=== Assignment ===
From the data that follows, report the number of lines including "Предварительный", and only that number.

++++++++++++++++++++

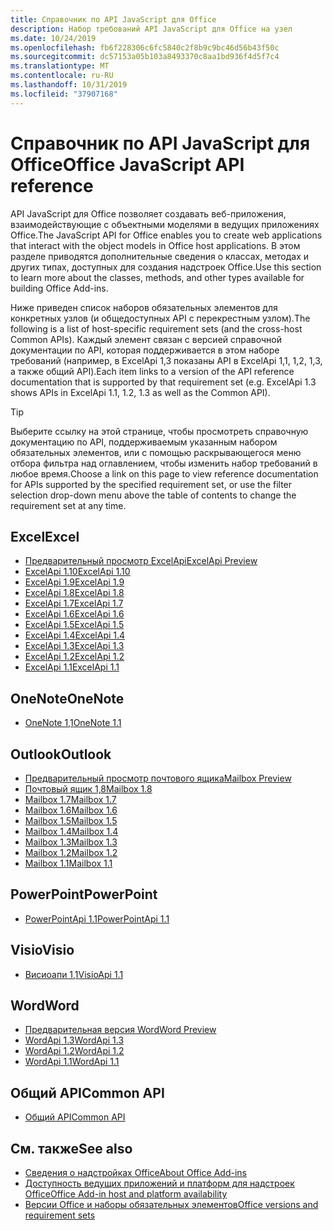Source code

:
 ```yaml
---
title: Справочник по API JavaScript для Office
description: Набор требований API JavaScript для Office на узел
ms.date: 10/24/2019
ms.openlocfilehash: fb6f228306c6fc5840c2f8b9c9bc46d56b43f50c
ms.sourcegitcommit: dc57153a05b103a8493370c8aa1bd936f4d5f7c4
ms.translationtype: MT
ms.contentlocale: ru-RU
ms.lasthandoff: 10/31/2019
ms.locfileid: "37907168"
---
```

# <a name="office-javascript-api-reference"></a><span data-ttu-id="685db-103">Справочник по API JavaScript для Office</span><span class="sxs-lookup"><span data-stu-id="685db-103">Office JavaScript API reference</span></span>

<span data-ttu-id="685db-104">API JavaScript для Office позволяет создавать веб-приложения, взаимодействующие с объектными моделями в ведущих приложениях Office.</span><span class="sxs-lookup"><span data-stu-id="685db-104">The JavaScript API for Office enables you to create web applications that interact with the object models in Office host applications.</span></span> <span data-ttu-id="685db-105">В этом разделе приводятся дополнительные сведения о классах, методах и других типах, доступных для создания надстроек Office.</span><span class="sxs-lookup"><span data-stu-id="685db-105">Use this section to learn more about the classes, methods, and other types available for building Office Add-ins.</span></span>

<span data-ttu-id="685db-106">Ниже приведен список наборов обязательных элементов для конкретных узлов (и общедоступных API с перекрестным узлом).</span><span class="sxs-lookup"><span data-stu-id="685db-106">The following is a list of host-specific requirement sets (and the cross-host Common APIs).</span></span> <span data-ttu-id="685db-107">Каждый элемент связан с версией справочной документации по API, которая поддерживается в этом наборе требований (например, в ExcelApi 1,3 показаны API в ExcelApi 1,1, 1,2, 1,3, а также общий API).</span><span class="sxs-lookup"><span data-stu-id="685db-107">Each item links to a version of the API reference documentation that is supported by that requirement set (e.g. ExcelApi 1.3 shows APIs in ExcelApi 1.1, 1.2, 1.3 as well as the Common API).</span></span>

> [!TIP]
> <span data-ttu-id="685db-108">Выберите ссылку на этой странице, чтобы просмотреть справочную документацию по API, поддерживаемым указанным набором обязательных элементов, или с помощью раскрывающегося меню отбора фильтра над оглавлением, чтобы изменить набор требований в любое время.</span><span class="sxs-lookup"><span data-stu-id="685db-108">Choose a link on this page to view reference documentation for APIs supported by the specified requirement set, or use the filter selection drop-down menu above the table of contents to change the requirement set at any time.</span></span>

## <a name="excel"></a><span data-ttu-id="685db-109">Excel</span><span class="sxs-lookup"><span data-stu-id="685db-109">Excel</span></span>

- [<span data-ttu-id="685db-110">Предварительный просмотр ExcelApi</span><span class="sxs-lookup"><span data-stu-id="685db-110">ExcelApi Preview</span></span>](/javascript/api/excel?view=excel-js-preview)
- [<span data-ttu-id="685db-111">ExcelApi 1.10</span><span class="sxs-lookup"><span data-stu-id="685db-111">ExcelApi 1.10</span></span>](/javascript/api/excel?view=excel-js-1.10)
- [<span data-ttu-id="685db-112">ExcelApi 1.9</span><span class="sxs-lookup"><span data-stu-id="685db-112">ExcelApi 1.9</span></span>](/javascript/api/excel?view=excel-js-1.9)
- [<span data-ttu-id="685db-113">ExcelApi 1.8</span><span class="sxs-lookup"><span data-stu-id="685db-113">ExcelApi 1.8</span></span>](/javascript/api/excel?view=excel-js-1.8)
- [<span data-ttu-id="685db-114">ExcelApi 1.7</span><span class="sxs-lookup"><span data-stu-id="685db-114">ExcelApi 1.7</span></span>](/javascript/api/excel?view=excel-js-1.7)
- [<span data-ttu-id="685db-115">ExcelApi 1.6</span><span class="sxs-lookup"><span data-stu-id="685db-115">ExcelApi 1.6</span></span>](/javascript/api/excel?view=excel-js-1.6)
- [<span data-ttu-id="685db-116">ExcelApi 1.5</span><span class="sxs-lookup"><span data-stu-id="685db-116">ExcelApi 1.5</span></span>](/javascript/api/excel?view=excel-js-1.5)
- [<span data-ttu-id="685db-117">ExcelApi 1.4</span><span class="sxs-lookup"><span data-stu-id="685db-117">ExcelApi 1.4</span></span>](/javascript/api/excel?view=excel-js-1.4)
- [<span data-ttu-id="685db-118">ExcelApi 1.3</span><span class="sxs-lookup"><span data-stu-id="685db-118">ExcelApi 1.3</span></span>](/javascript/api/excel?view=excel-js-1.3)
- [<span data-ttu-id="685db-119">ExcelApi 1.2</span><span class="sxs-lookup"><span data-stu-id="685db-119">ExcelApi 1.2</span></span>](/javascript/api/excel?view=excel-js-1.2)
- [<span data-ttu-id="685db-120">ExcelApi 1.1</span><span class="sxs-lookup"><span data-stu-id="685db-120">ExcelApi 1.1</span></span>](/javascript/api/excel?view=excel-js-1.1)

## <a name="onenote"></a><span data-ttu-id="685db-121">OneNote</span><span class="sxs-lookup"><span data-stu-id="685db-121">OneNote</span></span>

- [<span data-ttu-id="685db-122">OneNote 1,1</span><span class="sxs-lookup"><span data-stu-id="685db-122">OneNote 1.1</span></span>](/javascript/api/onenote?view=onenote-js-1.1)

## <a name="outlook"></a><span data-ttu-id="685db-123">Outlook</span><span class="sxs-lookup"><span data-stu-id="685db-123">Outlook</span></span>

- [<span data-ttu-id="685db-124">Предварительный просмотр почтового ящика</span><span class="sxs-lookup"><span data-stu-id="685db-124">Mailbox Preview</span></span>](/javascript/api/outlook?view=outlook-js-preview)
- [<span data-ttu-id="685db-125">Почтовый ящик 1,8</span><span class="sxs-lookup"><span data-stu-id="685db-125">Mailbox 1.8</span></span>](/javascript/api/outlook?view=outlook-js-1.8)
- [<span data-ttu-id="685db-126">Mailbox 1.7</span><span class="sxs-lookup"><span data-stu-id="685db-126">Mailbox 1.7</span></span>](/javascript/api/outlook?view=outlook-js-1.7)
- [<span data-ttu-id="685db-127">Mailbox 1.6</span><span class="sxs-lookup"><span data-stu-id="685db-127">Mailbox 1.6</span></span>](/javascript/api/outlook?view=outlook-js-1.6)
- [<span data-ttu-id="685db-128">Mailbox 1.5</span><span class="sxs-lookup"><span data-stu-id="685db-128">Mailbox 1.5</span></span>](/javascript/api/outlook?view=outlook-js-1.5)
- [<span data-ttu-id="685db-129">Mailbox 1.4</span><span class="sxs-lookup"><span data-stu-id="685db-129">Mailbox 1.4</span></span>](/javascript/api/outlook?view=outlook-js-1.4)
- [<span data-ttu-id="685db-130">Mailbox 1.3</span><span class="sxs-lookup"><span data-stu-id="685db-130">Mailbox 1.3</span></span>](/javascript/api/outlook?view=outlook-js-1.3)
- [<span data-ttu-id="685db-131">Mailbox 1.2</span><span class="sxs-lookup"><span data-stu-id="685db-131">Mailbox 1.2</span></span>](/javascript/api/outlook?view=outlook-js-1.2)
- [<span data-ttu-id="685db-132">Mailbox 1.1</span><span class="sxs-lookup"><span data-stu-id="685db-132">Mailbox 1.1</span></span>](/javascript/api/outlook?view=outlook-js-1.1)

## <a name="powerpoint"></a><span data-ttu-id="685db-133">PowerPoint</span><span class="sxs-lookup"><span data-stu-id="685db-133">PowerPoint</span></span>

- [<span data-ttu-id="685db-134">PowerPointApi 1.1</span><span class="sxs-lookup"><span data-stu-id="685db-134">PowerPointApi 1.1</span></span>](/javascript/api/powerpoint?view=powerpoint-js-1.1)

## <a name="visio"></a><span data-ttu-id="685db-135">Visio</span><span class="sxs-lookup"><span data-stu-id="685db-135">Visio</span></span>

- [<span data-ttu-id="685db-136">Висиоапи 1,1</span><span class="sxs-lookup"><span data-stu-id="685db-136">VisioApi 1.1</span></span>](/javascript/api/visio?view=visio-js-1.1)

## <a name="word"></a><span data-ttu-id="685db-137">Word</span><span class="sxs-lookup"><span data-stu-id="685db-137">Word</span></span>

- [<span data-ttu-id="685db-138">Предварительная версия Word</span><span class="sxs-lookup"><span data-stu-id="685db-138">Word Preview</span></span>](/javascript/api/word?view=word-js-preview)
- [<span data-ttu-id="685db-139">WordApi 1.3</span><span class="sxs-lookup"><span data-stu-id="685db-139">WordApi 1.3</span></span>](/javascript/api/word?view=word-js-1.3)
- [<span data-ttu-id="685db-140">WordApi 1.2</span><span class="sxs-lookup"><span data-stu-id="685db-140">WordApi 1.2</span></span>](/javascript/api/word?view=word-js-1.2)
- [<span data-ttu-id="685db-141">WordApi 1.1</span><span class="sxs-lookup"><span data-stu-id="685db-141">WordApi 1.1</span></span>](/javascript/api/word?view=word-js-1.1)

## <a name="common-api"></a><span data-ttu-id="685db-142">Общий API</span><span class="sxs-lookup"><span data-stu-id="685db-142">Common API</span></span>

- [<span data-ttu-id="685db-143">Общий API</span><span class="sxs-lookup"><span data-stu-id="685db-143">Common API</span></span>](/javascript/api/office?view=common-js)

## <a name="see-also"></a><span data-ttu-id="685db-144">См. также</span><span class="sxs-lookup"><span data-stu-id="685db-144">See also</span></span>

- [<span data-ttu-id="685db-145">Сведения о надстройках Office</span><span class="sxs-lookup"><span data-stu-id="685db-145">About Office Add-ins</span></span>](/office/dev/add-ins/overview)
- [<span data-ttu-id="685db-146">Доступность ведущих приложений и платформ для надстроек Office</span><span class="sxs-lookup"><span data-stu-id="685db-146">Office Add-in host and platform availability</span></span>](/office/dev/add-ins/overview/office-add-in-availability)
- [<span data-ttu-id="685db-147">Версии Office и наборы обязательных элементов</span><span class="sxs-lookup"><span data-stu-id="685db-147">Office versions and requirement sets</span></span>](/office/dev/add-ins/develop/office-versions-and-requirement-sets)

++++++++++++++++++++

=== Exercise answer ===
2